The Head-Bearing Official

Gao Yan(高公岩), a man from Rugao(如臯), served as the magistrate of Gaoling in Shaanxi(陝西高陵令). One of his friends came to visit him but found it getting dusk while still about ten miles away from the city. Worried they wouldn’t make it to the city in time, they spotted an abandoned temple by the roadside. The main hall was closed and locked, but there were two rooms on the west side. There was a small door connecting these rooms to the main hall, also locked. Finding the rooms relatively tidy, they decided to stay the night there. They bought some wine, had a few drinks, undressed, and prepared for sleep. Their servant, meanwhile, went out to sleep in the ear room on the eastern side with the temple caretaker.

It was the 16th day of the lunar month, and the moonlight illuminated everything as bright as day. Gao Yan’s friend hadn’t slept for a long time when suddenly he heard footsteps in the main hall. The small door creaked open, revealing a person dressed in official attire, adorned with court beads, but this person had no head. They walked to the window and sat there, as if admiring the moon. Gao Yan’s friend was petrified, and when the figure turned as if seeing him, he hurriedly got up to escape. However, the lock outside had been turned upside down by his servant. He shouted loudly but couldn’t make a sound, and the servant didn’t respond.

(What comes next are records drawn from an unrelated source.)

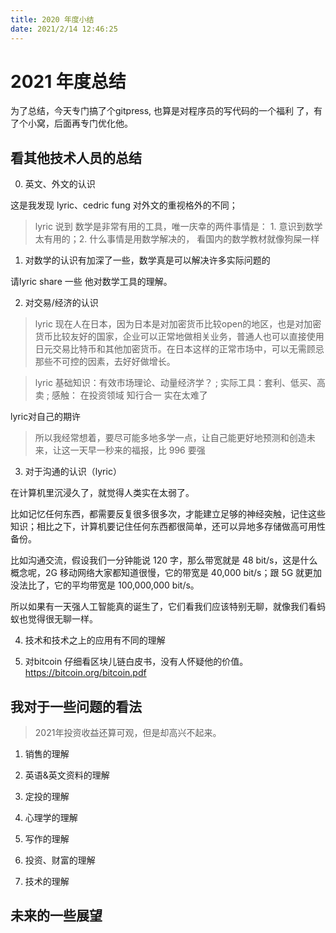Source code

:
 ```yaml
---
title: 2020 年度小结
date: 2021/2/14 12:46:25
---
```


# 2021  年度总结 

为了总结，今天专门搞了个gitpress, 也算是对程序员的写代码的一个福利 了，有了个小窝，后面再专门优化他。

[gitpress小仓库]: https://gitpress.io/c/fire_galaxies/


## 看其他技术人员的总结

0. 英文、外文的认识

这是我发现 lyric、cedric fung 对外文的重视格外的不同；
> lyric 说到 数学是非常有用的工具，唯一庆幸的两件事情是： 1. 意识到数学太有用的；2. 什么事情是用数学解决的，
看国内的数学教材就像狗屎一样


1. 对数学的认识有加深了一些，数学真是可以解决许多实际问题的

请lyric share 一些 他对数学工具的理解。


2. 对交易/经济的认识

> lyric 现在人在日本，因为日本是对加密货币比较open的地区，也是对加密货币比较友好的国家，企业可以正常地做相关业务，普通人也可以直接使用日元交易比特币和其他加密货币。在日本这样的正常市场中，可以无需顾忌那些不可控的因素，去好好做增长。

> lyric  基础知识：有效市场理论、动量经济学？ ; 实际工具：套利、低买、高卖 ;  感触： 在投资领域 知行合一 实在太难了

lyric对自己的期许
> 所以我经常想着，要尽可能多地多学一点，让自己能更好地预测和创造未来，让这一天早一秒来的福报，比 996 要强

3. 对于沟通的认识（lyric）

在计算机里沉浸久了，就觉得人类实在太弱了。

比如记忆任何东西，都需要反复很多很多次，才能建立足够的神经突触，记住这些知识；相比之下，计算机要记住任何东西都很简单，还可以异地多存储做高可用性备份。

比如沟通交流，假设我们一分钟能说 120 字，那么带宽就是 48 bit/s，这是什么概念呢，2G 移动网络大家都知道很慢，它的带宽是 40,000 bit/s；跟 5G 就更加没法比了，它的平均带宽是 100,000,000 bit/s。

所以如果有一天强人工智能真的诞生了，它们看我们应该特别无聊，就像我们看蚂蚁也觉得很无聊一样。


4. 技术和技术之上的应用有不同的理解

5. 对bitcoin
    仔细看区块儿链白皮书，没有人怀疑他的价值。
 https://bitcoin.org/bitcoin.pdf


## 我对于一些问题的看法

> 2021年投资收益还算可观，但是却高兴不起来。

1. 销售的理解

2. 英语&英文资料的理解

3. 定投的理解

4. 心理学的理解

5. 写作的理解

6. 投资、财富的理解

7. 技术的理解




## 未来的一些展望
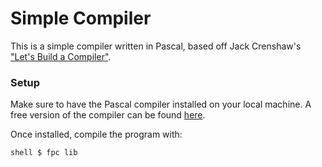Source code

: # Simple Compiler

This is a simple compiler written in Pascal, based off Jack Crenshaw's ["Let's
Build a Compiler"](https://compilers.iecc.com/crenshaw/).

### Setup

Make sure to have the Pascal compiler installed on your local machine. A free
version of the compiler can be found
[here](https://www.freepascal.org/download.html).

Once installed, compile the program with:

```shell $ fpc lib ```

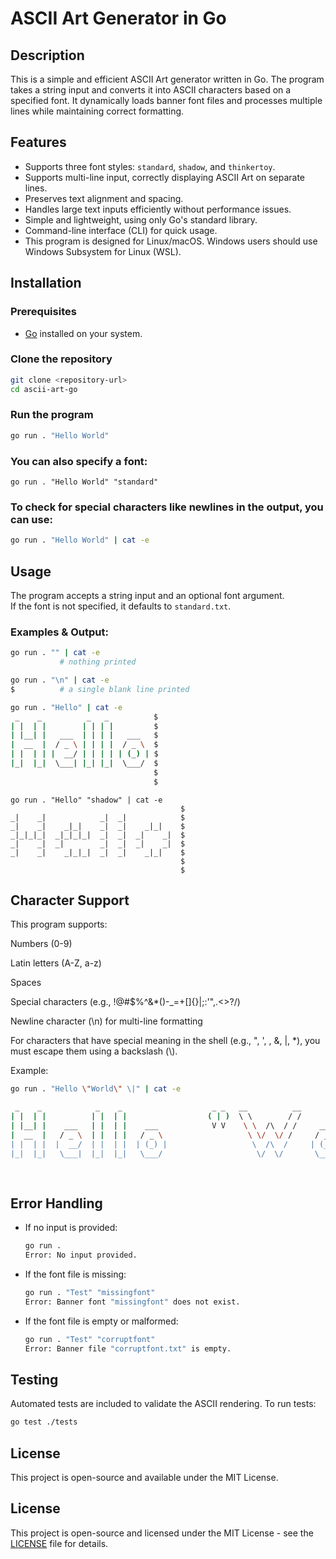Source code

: # ASCII Art Generator in Go

## Description

This is a simple and efficient ASCII Art generator written in Go. The program takes a string input and converts it into ASCII characters based on a specified font. It dynamically loads banner font files and processes multiple lines while maintaining correct formatting.

## Features

- Supports three font styles: `standard`, `shadow`, and `thinkertoy`.
- Supports multi-line input, correctly displaying ASCII Art on separate lines.
- Preserves text alignment and spacing.
- Handles large text inputs efficiently without performance issues.
- Simple and lightweight, using only Go's standard library.
- Command-line interface (CLI) for quick usage.
- This program is designed for Linux/macOS. Windows users should use Windows Subsystem for Linux (WSL).

## Installation

### Prerequisites

- [Go](https://go.dev/) installed on your system.

### Clone the repository

```sh
git clone <repository-url>
cd ascii-art-go
```

### Run the program

```sh
go run . "Hello World"
```

### You can also specify a font:

```
go run . "Hello World" "standard"
```

### To check for special characters like newlines in the output, you can use:

```sh
go run . "Hello World" | cat -e

```


## Usage

The program accepts a string input and an optional font argument. \
If the font is not specified, it defaults to `standard.txt`.

### Examples & Output:

```sh
go run . "" | cat -e
           # nothing printed
```


```sh
go run . "\n" | cat -e
$          # a single blank line printed
```


```sh
go run . "Hello" | cat -e
 _    _          _   _          $
| |  | |        | | | |         $
| |__| |   ___  | | | |   ___   $
|  __  |  / _ \ | | | |  / _ \  $
| |  | | |  __/ | | | | | (_) | $
|_|  |_|  \___| |_| |_|  \___/  $
                                $
                                $
```


```
go run . "Hello" "shadow" | cat -e
                                      $
_|    _|            _|  _|            $
_|    _|    _|_|    _|  _|    _|_|    $
_|_|_|_|  _|_|_|_|  _|  _|  _|    _|  $
_|    _|  _|        _|  _|  _|    _|  $
_|    _|    _|_|_|  _|  _|    _|_|    $
                                      $
                                      $
```

## Character Support

This program supports:

Numbers (0-9)

Latin letters (A-Z, a-z)

Spaces

Special characters (e.g., !@#$%^&*()-_=+[]{}|;:'",.<>?/)

Newline character (\n) for multi-line formatting

For characters that have special meaning in the shell (e.g., ", ', \, &, |, *), you must escape them using a backslash (\\\).

Example:

```sh
go run . "Hello \"World\" \|" | cat -e

 _    _            _    _                    _ _   __          __                    _        _    _ _          __        _   $
| |  | |          | |  | |                  ( | )  \ \        / /                   | |      | |  ( | )         \ \      | |  $
| |__| |    ___   | |  | |    ___            V V    \ \  /\  / /     ___     _ __   | |    __| |   V V           \ \     | |  $
|  __  |   / _ \  | |  | |   / _ \                   \ \/  \/ /     / _ \   | '__|  | |   / _` |                  \ \    | |  $
| |  | |  |  __/  | |  | |  | (_) |                   \  /\  /     | (_) |  | |     | |  | (_| |                   \ \   | |  $
|_|  |_|   \___|  |_|  |_|   \___/                     \/  \/       \___/   |_|     |_|   \__,_|                    \_\  | |  $
                                                                                                                         | |  $
                                                                                                                         |_|  $
```

## Error Handling

- If no input is provided:
  ```sh
  go run .
  Error: No input provided.
  ```
- If the font file is missing:
  ```sh
  go run . "Test" "missingfont"
  Error: Banner font "missingfont" does not exist.
  ```
- If the font file is empty or malformed:
  ```sh
  go run . "Test" "corruptfont"
  Error: Banner file "corruptfont.txt" is empty.
  ```

## Testing

Automated tests are included to validate the ASCII rendering. To run tests:

```sh
go test ./tests
```

## License

This project is open-source and available under the MIT License.

## License

This project is open-source and licensed under the MIT License - see the [LICENSE](LICENSE) file for details.


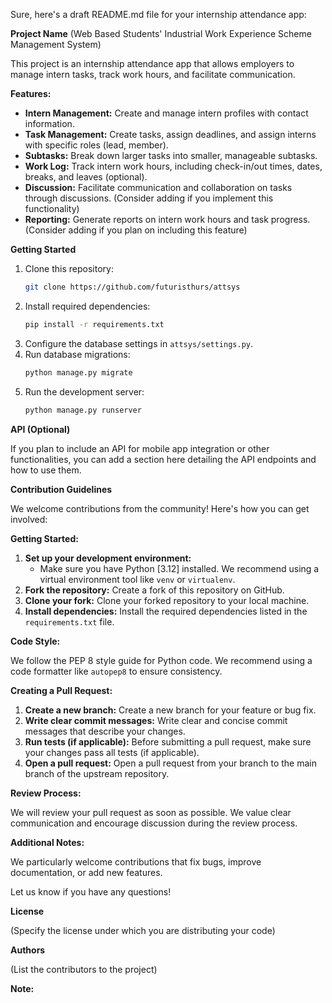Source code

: Sure, here's a draft README.md file for your internship attendance app:

**Project Name**  (Web Based Students' Industrial Work Experience Scheme Management System)

This project is an internship attendance app that allows employers to manage intern tasks, track work hours, and facilitate communication.

**Features:**

* **Intern Management:** Create and manage intern profiles with contact information.
* **Task Management:** Create tasks, assign deadlines, and assign interns with specific roles (lead, member).
* **Subtasks:** Break down larger tasks into smaller, manageable subtasks.
* **Work Log:** Track intern work hours, including check-in/out times, dates, breaks, and leaves (optional).
* **Discussion:** Facilitate communication and collaboration on tasks through discussions.  (Consider adding if you implement this functionality)
* **Reporting:** Generate reports on intern work hours and task progress. (Consider adding if you plan on including this feature)

**Getting Started**

1. Clone this repository:
   ```bash
   git clone https://github.com/futuristhurs/attsys
   ```
2. Install required dependencies:
   ```bash
   pip install -r requirements.txt
   ```
3. Configure the database settings in `attsys/settings.py`.
4. Run database migrations:
   ```bash
   python manage.py migrate
   ```
5. Run the development server:
   ```bash
   python manage.py runserver
   ```

**API (Optional)**

If you plan to include an API for mobile app integration or other functionalities, you can add a section here detailing the API endpoints and how to use them.

**Contribution Guidelines**

We welcome contributions from the community! Here's how you can get involved:

**Getting Started:**

1. **Set up your development environment:**
   - Make sure you have Python [3.12] installed. We recommend using a virtual environment tool like `venv` or `virtualenv`.
2. **Fork the repository:**
   Create a fork of this repository on GitHub.
3. **Clone your fork:**
   Clone your forked repository to your local machine.
4. **Install dependencies:**
   Install the required dependencies listed in the `requirements.txt` file.

**Code Style:**

We follow the PEP 8 style guide for Python code. We recommend using a code formatter like `autopep8` to ensure consistency.

**Creating a Pull Request:**

1. **Create a new branch:**
   Create a new branch for your feature or bug fix.
2. **Write clear commit messages:**
   Write clear and concise commit messages that describe your changes.
3. **Run tests (if applicable):**
   Before submitting a pull request, make sure your changes pass all tests (if applicable).
4. **Open a pull request:**
   Open a pull request from your branch to the main branch of the upstream repository.

**Review Process:**

We will review your pull request as soon as possible. We value clear communication and encourage discussion during the review process.

**Additional Notes:**

We particularly welcome contributions that fix bugs, improve documentation, or add new features. 

Let us know if you have any questions!

**License**

(Specify the license under which you are distributing your code)

**Authors**

(List the contributors to the project)

**Note:**

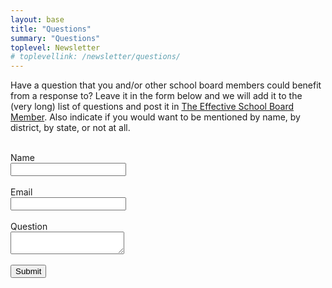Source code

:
 ```yaml
---
layout: base
title: "Questions"
summary: "Questions"
toplevel: Newsletter
# toplevellink: /newsletter/questions/
---
```


Have a question that you and/or other school board members could benefit from a response to? Leave it in the form below and we will add it to the (very long) list of questions and post it in <a href="/board-member-newsletter/">The Effective School Board Member</a>. Also indicate if you would want to be mentioned by name, by district, by state, or not at all.<br/><br/>
<form action="https://formspree.io/f/xayzdydv" method="POST"> 
  Name<br/><input type="text" value="" name="name"><br/><br/>
  Email<br/><input type="text" value="" name="email"><br/><br/>
  Question<br/><textarea type="text" value="" name="message"></textarea><br/><br/>
  <button type="submit">Submit</button> 
  <input type="hidden" value="esb.com contact form" name="form">
</form>
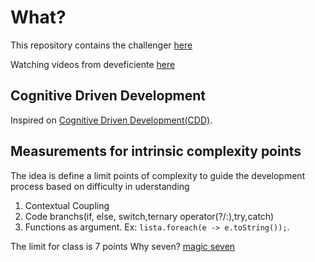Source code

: # What?

This repository contains the challenger
[here](https://github.com/ddd-by-examples/library)

Watching videos from deveficiente
[here](https://www.youtube.com/watch?v=SuOrM4z8xFc&t=414s)

## Cognitive Driven Development

Inspired on [Cognitive Driven Development(CDD)](https://github.com/asouza/pilares-design-codigo/blob/master/ICSME-2020-cognitive-driven-development.pdf).

## Measurements for intrinsic complexity points

The idea is define a limit points of complexity to guide the development process based on difficulty in uderstanding

1. Contextual Coupling
2. Code branchs(if, else, switch,ternary operator(?/:),try,catch)
3. Functions as argument. Ex: ```lista.foreach(e -> e.toString());```.

The limit for class is 7 points
Why seven?
[magic seven](http://www2.psych.utoronto.ca/users/peterson/psy430s2001/Miller%20GA%20Magical%20Seven%20Psych%20Review%201955.pdf)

Left with no choice, he crawled out of the window. Outside the window was a high wall, and unable to climb over it, he saw a tall tree nearby, climbed it, and looked down towards the window. He saw the headless figure had come to the outer room, still sitting where it was before, placing its head on its knees. Slowly, it extended two fingers, brushed its eyebrows and eyes, then held the head and placed it on its neck. Its eyes were sharp and piercing. At this point, Gao Yan’s friend was so terrified that he fainted.

The next day, the servant entered the room but couldn’t find the master. After searching everywhere, they finally found him in the tree. They tried to pull his wrists, but he held onto the tree trunk tightly, refusing to let go. After a while, he regained consciousness but thought a ghost was trying to capture him. He asked the temple caretaker, who explained, “Twenty years ago, during a conflict in Ningxia(寧夏), there was a man from Chu(楚, somewhere about the location of Hubei and Hunan), a deputy magistrate, who, due to a delay in delivering provisions, was beheaded by the general. His family, while transporting the coffin back to their hometown, ran out of funds and temporarily left the coffin in the temple. Perhaps now, his spirit longs for home and appeared before you.” Later, Gao Yan’s friend recounted this incident to Gao Yan, who funded the transportation costs for the coffin and wrote a letter to the deceased’s son, asking him to come and claim his father’s coffin.